Mr Glenn contacted the Otago Daily Times after it ran a critical opinion piece about him, headlined "Owen who? Famous for what?", which he said had him laughing out loud. He said that he had not had one question from the media on what his plans might have been were he to have become honorary consul in Monaco.

His Monaco sports competitions were to have included an international rugby tournament, as well as netball and beach volleyball, featuring New Zealand teams. In addition he planned to hold an event centred on New Zealand goods and services at the Royal Monaco Yacht Club, of which he is a member.

The rugby tournament would have had Prince Albert of Monaco as patron and included 10 European sides, a Prince Albert selection and a New Zealand invitation team to be selected by Mr Glenn.

This tournament, and the netball/beach volleyball, would have been centrepieces for exhibitions of New Zealand goods and services, and would have been supported by Mr Glenn.

"It's time we stood straight and broad-shouldered in all aspects of trade promotion," he said.

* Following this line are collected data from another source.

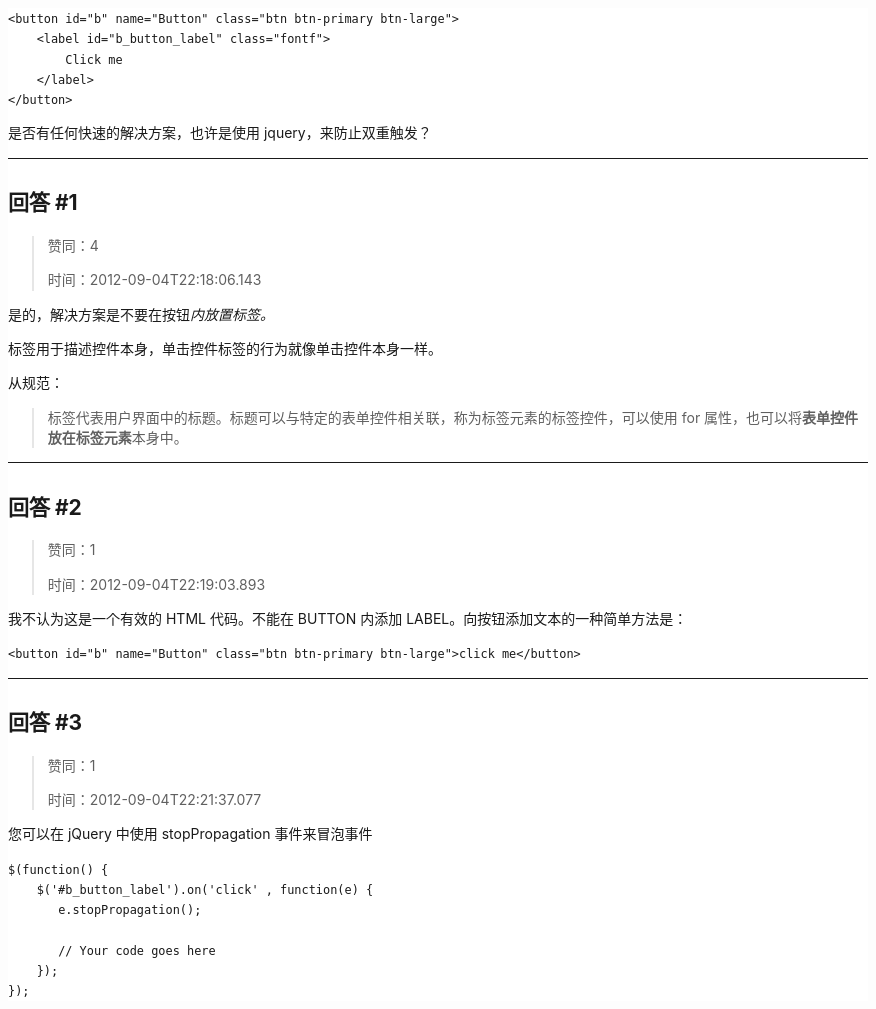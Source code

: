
 ```
<button id="b" name="Button" class="btn btn-primary btn-large">
    <label id="b_button_label" class="fontf">
        Click me
    </label>
</button> 
```

是否有任何快速的解决方案，也许是使用 jquery，来防止双重触发？

* * *

## 回答 #1

> 赞同：4
> 
> 时间：2012-09-04T22:18:06.143

是的，解决方案是不要在按钮*内放置标签。*

标签用于描述控件本身，单击控件标签的行为就像单击控件本身一样。

从规范：

> 标签代表用户界面中的标题。标题可以与特定的表单控件相关联，称为标签元素的标签控件，可以使用 for 属性，也可以将**表单控件放在标签元素**本身中。

* * *

## 回答 #2

> 赞同：1
> 
> 时间：2012-09-04T22:19:03.893

我不认为这是一个有效的 HTML 代码。不能在 BUTTON 内添加 LABEL。向按钮添加文本的一种简单方法是：

`<button id="b" name="Button" class="btn btn-primary btn-large">click me</button>`

* * *

## 回答 #3

> 赞同：1
> 
> 时间：2012-09-04T22:21:37.077

您可以在 jQuery 中使用 stopPropagation 事件来冒泡事件

```
$(function() {
    $('#b_button_label').on('click' , function(e) {
       e.stopPropagation();

       // Your code goes here
    });
});​ 
```
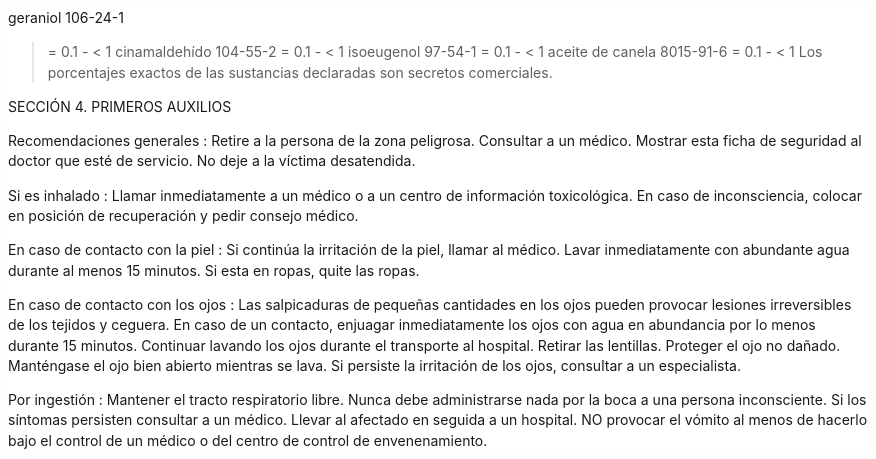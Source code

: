 geraniol 
106-24-1 
>= 0.1 - < 1 
cinamaldehído 
104-55-2 
>= 0.1 - < 1 
isoeugenol 
97-54-1 
>= 0.1 - < 1 
aceite de canela 
8015-91-6 
>= 0.1 - < 1 
Los porcentajes exactos de las sustancias declaradas son secretos comerciales. 
 
 
 
SECCIÓN 4. PRIMEROS AUXILIOS 
 
Recomendaciones generales 
: Retire a la persona de la zona peligrosa. 
Consultar a un médico. 
Mostrar esta ficha de seguridad al doctor que esté de servicio. 
No deje a la víctima desatendida. 
 
Si es inhalado 
: Llamar inmediatamente a un médico o a un centro de 
información toxicológica. 
En caso de inconsciencia, colocar en posición de 
recuperación y pedir consejo médico. 
 
En caso de contacto con la 
piel 
: Si continúa la irritación de la piel, llamar al médico. 
Lavar inmediatamente con abundante agua durante al menos 
15 minutos. 
Si esta en ropas, quite las ropas. 
 
En caso de contacto con los 
ojos 
: Las salpicaduras de pequeñas cantidades en los ojos pueden 
provocar lesiones irreversibles de los tejidos y ceguera. 
En caso de un contacto, enjuagar inmediatamente los ojos 
con agua en abundancia por lo menos durante 15 minutos. 
Continuar lavando los ojos durante el transporte al hospital. 
Retirar las lentillas. 
Proteger el ojo no dañado. 
Manténgase el ojo bien abierto mientras se lava. 
Si persiste la irritación de los ojos, consultar a un especialista. 
 
Por ingestión 
: Mantener el tracto respiratorio libre. 
Nunca debe administrarse nada por la boca a una persona 
inconsciente. 
Si los síntomas persisten consultar a un médico. 
Llevar al afectado en seguida a un hospital. 
NO provocar el vómito al menos de hacerlo bajo el control de 
un médico o del centro de control de envenenamiento.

Mr Glenn emigrated to New Zealand from India as a child in 1952. He was educated in Auckland and got his start in the logistics business.

Despite living overseas he said he supported New Zealand ventures because "it is my adopted country and my heritage".

Mr Glenn said although he was "saddened" by some aspects of the controversy surrounding his recent visit, it would not affect his attitude to New Zealand. "Thankfully, not at all."